(Prompt) At the line containing "14, 'other', 874)", begin setting down the entries exactly, and stop only after the last line.

(Records to use)
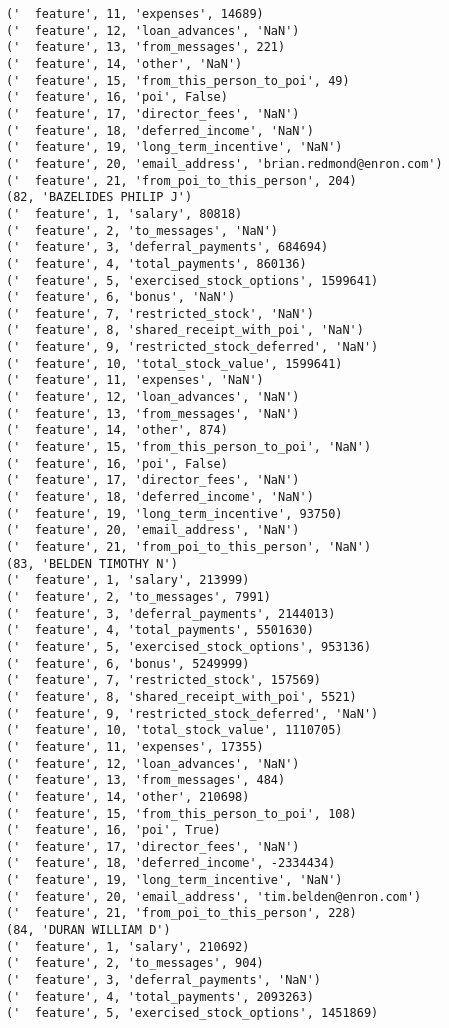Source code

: \begin{verbatim}
('  feature', 11, 'expenses', 14689)
('  feature', 12, 'loan_advances', 'NaN')
('  feature', 13, 'from_messages', 221)
('  feature', 14, 'other', 'NaN')
('  feature', 15, 'from_this_person_to_poi', 49)
('  feature', 16, 'poi', False)
('  feature', 17, 'director_fees', 'NaN')
('  feature', 18, 'deferred_income', 'NaN')
('  feature', 19, 'long_term_incentive', 'NaN')
('  feature', 20, 'email_address', 'brian.redmond@enron.com')
('  feature', 21, 'from_poi_to_this_person', 204)
(82, 'BAZELIDES PHILIP J')
('  feature', 1, 'salary', 80818)
('  feature', 2, 'to_messages', 'NaN')
('  feature', 3, 'deferral_payments', 684694)
('  feature', 4, 'total_payments', 860136)
('  feature', 5, 'exercised_stock_options', 1599641)
('  feature', 6, 'bonus', 'NaN')
('  feature', 7, 'restricted_stock', 'NaN')
('  feature', 8, 'shared_receipt_with_poi', 'NaN')
('  feature', 9, 'restricted_stock_deferred', 'NaN')
('  feature', 10, 'total_stock_value', 1599641)
('  feature', 11, 'expenses', 'NaN')
('  feature', 12, 'loan_advances', 'NaN')
('  feature', 13, 'from_messages', 'NaN')
('  feature', 14, 'other', 874)
('  feature', 15, 'from_this_person_to_poi', 'NaN')
('  feature', 16, 'poi', False)
('  feature', 17, 'director_fees', 'NaN')
('  feature', 18, 'deferred_income', 'NaN')
('  feature', 19, 'long_term_incentive', 93750)
('  feature', 20, 'email_address', 'NaN')
('  feature', 21, 'from_poi_to_this_person', 'NaN')
(83, 'BELDEN TIMOTHY N')
('  feature', 1, 'salary', 213999)
('  feature', 2, 'to_messages', 7991)
('  feature', 3, 'deferral_payments', 2144013)
('  feature', 4, 'total_payments', 5501630)
('  feature', 5, 'exercised_stock_options', 953136)
('  feature', 6, 'bonus', 5249999)
('  feature', 7, 'restricted_stock', 157569)
('  feature', 8, 'shared_receipt_with_poi', 5521)
('  feature', 9, 'restricted_stock_deferred', 'NaN')
('  feature', 10, 'total_stock_value', 1110705)
('  feature', 11, 'expenses', 17355)
('  feature', 12, 'loan_advances', 'NaN')
('  feature', 13, 'from_messages', 484)
('  feature', 14, 'other', 210698)
('  feature', 15, 'from_this_person_to_poi', 108)
('  feature', 16, 'poi', True)
('  feature', 17, 'director_fees', 'NaN')
('  feature', 18, 'deferred_income', -2334434)
('  feature', 19, 'long_term_incentive', 'NaN')
('  feature', 20, 'email_address', 'tim.belden@enron.com')
('  feature', 21, 'from_poi_to_this_person', 228)
(84, 'DURAN WILLIAM D')
('  feature', 1, 'salary', 210692)
('  feature', 2, 'to_messages', 904)
('  feature', 3, 'deferral_payments', 'NaN')
('  feature', 4, 'total_payments', 2093263)
('  feature', 5, 'exercised_stock_options', 1451869)

\end{verbatim}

(The completed task)
('  feature', 14, 'other', 874)
('  feature', 15, 'from_this_person_to_poi', 'NaN')
('  feature', 16, 'poi', False)
('  feature', 17, 'director_fees', 'NaN')
('  feature', 18, 'deferred_income', 'NaN')
('  feature', 19, 'long_term_incentive', 93750)
('  feature', 20, 'email_address', 'NaN')
('  feature', 21, 'from_poi_to_this_person', 'NaN')
(83, 'BELDEN TIMOTHY N')
('  feature', 1, 'salary', 213999)
('  feature', 2, 'to_messages', 7991)
('  feature', 3, 'deferral_payments', 2144013)
('  feature', 4, 'total_payments', 5501630)
('  feature', 5, 'exercised_stock_options', 953136)
('  feature', 6, 'bonus', 5249999)
('  feature', 7, 'restricted_stock', 157569)
('  feature', 8, 'shared_receipt_with_poi', 5521)
('  feature', 9, 'restricted_stock_deferred', 'NaN')
('  feature', 10, 'total_stock_value', 1110705)
('  feature', 11, 'expenses', 17355)
('  feature', 12, 'loan_advances', 'NaN')
('  feature', 13, 'from_messages', 484)
('  feature', 14, 'other', 210698)
('  feature', 15, 'from_this_person_to_poi', 108)
('  feature', 16, 'poi', True)
('  feature', 17, 'director_fees', 'NaN')
('  feature', 18, 'deferred_income', -2334434)
('  feature', 19, 'long_term_incentive', 'NaN')
('  feature', 20, 'email_address', 'tim.belden@enron.com')
('  feature', 21, 'from_poi_to_this_person', 228)
(84, 'DURAN WILLIAM D')
('  feature', 1, 'salary', 210692)
('  feature', 2, 'to_messages', 904)
('  feature', 3, 'deferral_payments', 'NaN')
('  feature', 4, 'total_payments', 2093263)
('  feature', 5, 'exercised_stock_options', 1451869)

\end{verbatim}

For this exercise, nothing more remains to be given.